The Burial Benefits Improvement Act (H.R. 4045) increases payments to match the same percentage of burial costs that were covered in 1973 when the benefits were initiated.
"Veterans deserve to be laid to rest with full recognition of their military service and by increasing these benefits, we can defray costs for families who might otherwise be unable to cover such an expense. My legislation increases payments so that veterans and their loved ones can have peace of mind when planning for their final arrangements," said Berkley.
Specifically, The Burial Benefits Improvement Act:
Increases the Department of Veterans Affairs plot allowance from $300 to $745 for veterans who are buried in a state veterans cemetery or a private cemetery;
Increases the burial allowance from $2,000 to $4,100 for veterans who die as a result of service-connected injuries; and
Increases the burial allowance from $300 to $1,270 for a veteran whose cause of death is not related to military service.
In addition to updating burial assistance benefit payments, Berkley has introduced separate legislation (H.R. 4044) that restores an allowance for the purchase of a gravestone or other funeral marker.

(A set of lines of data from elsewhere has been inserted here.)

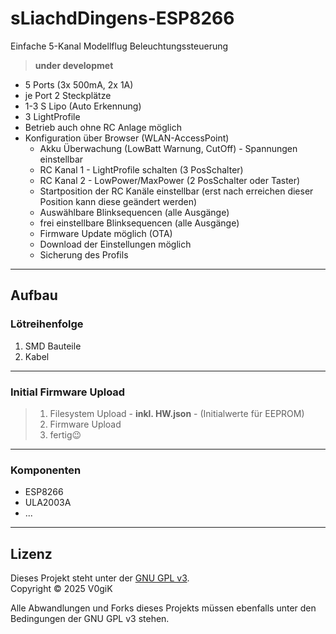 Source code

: # sLiachdDingens-ESP8266
Einfache 5-Kanal Modellflug Beleuchtungssteuerung

> **under developmet**


- 5 Ports (3x 500mA, 2x 1A)
- je Port 2 Steckplätze
- 1-3 S Lipo (Auto Erkennung)
- 3 LightProfile
- Betrieb auch ohne RC Anlage möglich
- Konfiguration über Browser (WLAN-AccessPoint)
	- Akku Überwachung (LowBatt Warnung, CutOff) - Spannungen einstellbar
	- RC Kanal 1 - LightProfile schalten (3 PosSchalter)
	- RC Kanal 2 - LowPower/MaxPower (2 PosSchalter oder Taster)
	- Startposition der RC Kanäle einstellbar (erst nach erreichen dieser Position kann diese geändert werden)
	- Auswählbare Blinksequencen (alle Ausgänge)
	- frei einstellbare Blinksequencen (alle Ausgänge)
	- Firmware Update möglich (OTA)
	- Download der Einstellungen möglich
	- Sicherung des Profils

---

## Aufbau

### Lötreihenfolge
1. SMD Bauteile
2. Kabel

---
    
### Initial Firmware Upload

> 1. Filesystem Upload - **inkl. HW.json** - (Initialwerte für EEPROM)
> 2. Firmware Upload
> 3. fertig😉

---

### Komponenten

- ESP8266
- ULA2003A
- ...


---

## Lizenz

Dieses Projekt steht unter der [GNU GPL v3](LICENSE).  
Copyright © 2025 V0giK

Alle Abwandlungen und Forks dieses Projekts müssen ebenfalls
unter den Bedingungen der GNU GPL v3 stehen.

"Whether it's a veteran who served in World War II or one who fought in Iraq or Afghanistan, this enhanced allowance will help ease the burden on families who are already coping with the loss of a loved one," said Berkley. "These men and women earned their benefits through military service to our nation and we owe it them in return to make sure these payments retain the proper value over time."
In 1972, the law creating the National Cemetery Administration included a provision authorizing a burial plot allowance as a means to offset demands on national cemeteries and as recognition of the personal, religious and ethnic preferences of veterans. Subsequent legislation established additional forms of burial assistance, including a cash reimbursement to veterans and their families who preferred to purchase their own marker or headstone for placement in a private cemetery.
In 1990, Congress eliminated the marker allowance and curtailed eligibility of wartime veterans to receive the plot allowance unless they were receiving VA compensation, pension benefits, or if they died of service connected injuries. The Berkley bill restores these benefits to veterans of any war who have been discharged under conditions other than dishonorable, as was the case prior to 1990.